(Stored data)
<<<<

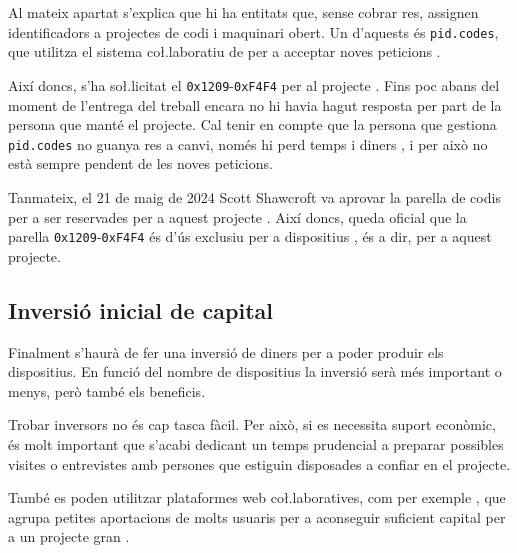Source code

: Al mateix apartat s'explica que hi ha entitats que, sense cobrar res, assignen
identificadors a projectes de codi i maquinari obert. Un d'aquests és
\texttt{pid.codes}, que utilitza el sistema co\l.laboratiu de  per a
acceptar noves peticions \cite{PidCodes}.

Així doncs, s'ha so\l.licitat el  \texttt{0x1209}-\texttt{0xF4F4}
per al projecte . Fins poc abans del moment de l'entrega del
treball encara no hi havia hagut resposta per part de la persona que manté el
projecte. Cal tenir en compte que
la persona que gestiona \texttt{pid.codes} no guanya res a canvi, només hi perd
temps i diners \cite{PidCodesFaq}, i per això no està sempre pendent de
les noves peticions.

Tanmateix, el 21 de maig de 2024 Scott Shawcroft va aprovar la parella de codis
 per a ser reservades per a aquest projecte \cite{PidCodesPR}.
Així doncs, queda oficial que la parella \texttt{0x1209}-\texttt{0xF4F4} és
d'ús exclusiu per a dispositius , és a dir, per a aquest
projecte.

\subsection{Inversió inicial de capital}

Finalment s'haurà de fer una inversió de diners per a poder produir els
dispositius. En funció del nombre de dispositius la inversió serà més important
o menys, però també els beneficis.

Trobar inversors no és cap tasca fàcil. Per això, si es necessita suport
econòmic, és molt important que s'acabi dedicant un temps prudencial a preparar
possibles visites o entrevistes amb persones que estiguin disposades a confiar
en el projecte.

També es poden utilitzar plataformes web co\l.laboratives, com per exemple
, que agrupa petites aportacions de molts usuaris per a
aconseguir suficient capital per a un projecte gran \cite{Kickstarter}.
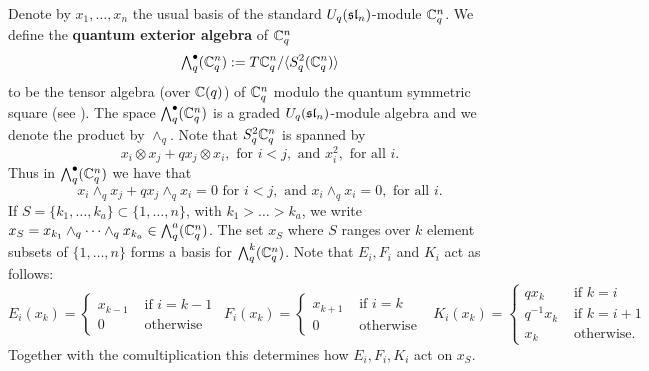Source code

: \documentclass[11pt]{amsart}
\begin{document}
Denote by $ x_1, \dots, x_n $ the usual basis of the standard $U_q(\sl_n)$-module $\bC_q^n $. We define the {\bf quantum exterior algebra} of $ \bC_q^n $
$$  \Alt{\bullet}{q}(\bC_q^n) := T \bC_q^n / \langle S^2_q ( \bC_q^n) \rangle $$
to be the tensor algebra (over $\bC(q) $) of $ \bC_q^n $ modulo the quantum symmetric square (see \cite{BZ}). The space $ \Alt{\bullet}{q}(\bC_q^n) $ is a graded $U_q(\sl_n)$-module algebra and we denote the product by $ \wedge_q $. Note that $S^2_q \bC_q^n $ is spanned by 
$$ x_i \otimes x_j + q x_j \otimes x_i, \text{ for }  i < j , \text{ and } x_i^2, \text{ for all } i. $$ 
Thus in $ \Alt{\bullet}{q}(\bC_q^n) $ we have that
$$ x_i \wedge_q x_j + q x_j \wedge_q x_i = 0 \text{ for }  i < j, \text{ and } x_i \wedge_q x_i = 0, \text{ for all }  i. $$
If $ S =\{k_1, \dots, k_a\} \subset \{1, \dots, n\} $, with $ k_1 > \dots > k_a $, we write $ x_S = x_{k_1} \wedge_q \cdots \wedge_q x_{k_a} \in \Alt{a}{q}(\bC_q^n) $. The set $ x_S $ where $ S $ ranges over $ k $ element subsets of $ \{1, \dots, n \} $ forms a basis for $ \Alt{k}{q}(\bC_q^n) $. Note that $E_i, F_i$ and $K_i$ act as follows:
$$E_i(x_k) = \begin{cases} x_{k-1} & \text{ if } i=k-1 \\ 0 & \text{ otherwise } \end{cases} \ \
F_i(x_k) = \begin{cases} x_{k+1} & \text{ if } i=k \\ 0 & \text{ otherwise } \end{cases} \ \ 
K_i(x_k) = \begin{cases} qx_k & \text{ if } k = i \\ q^{-1} x_k & \text{ if } k=i+1 \\ x_k & \text{ otherwise. } \end{cases}$$
Together with the comultiplication this determines how $E_i,F_i,K_i$ act on $x_S$. 
\end{document}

>>>>

### EXERCISE REQUIREMENTS
With the line that has "Així doncs, queda" as the first and the line that has "usuaris per a" as the last, repeat exactly that run of lines above and no more.

### THE ANSWER
Així doncs, queda oficial que la parella \texttt{0x1209}-\texttt{0xF4F4} és
d'ús exclusiu per a dispositius , és a dir, per a aquest
projecte.

\subsection{Inversió inicial de capital}

Finalment s'haurà de fer una inversió de diners per a poder produir els
dispositius. En funció del nombre de dispositius la inversió serà més important
o menys, però també els beneficis.

Trobar inversors no és cap tasca fàcil. Per això, si es necessita suport
econòmic, és molt important que s'acabi dedicant un temps prudencial a preparar
possibles visites o entrevistes amb persones que estiguin disposades a confiar
en el projecte.

També es poden utilitzar plataformes web co\l.laboratives, com per exemple
, que agrupa petites aportacions de molts usuaris per a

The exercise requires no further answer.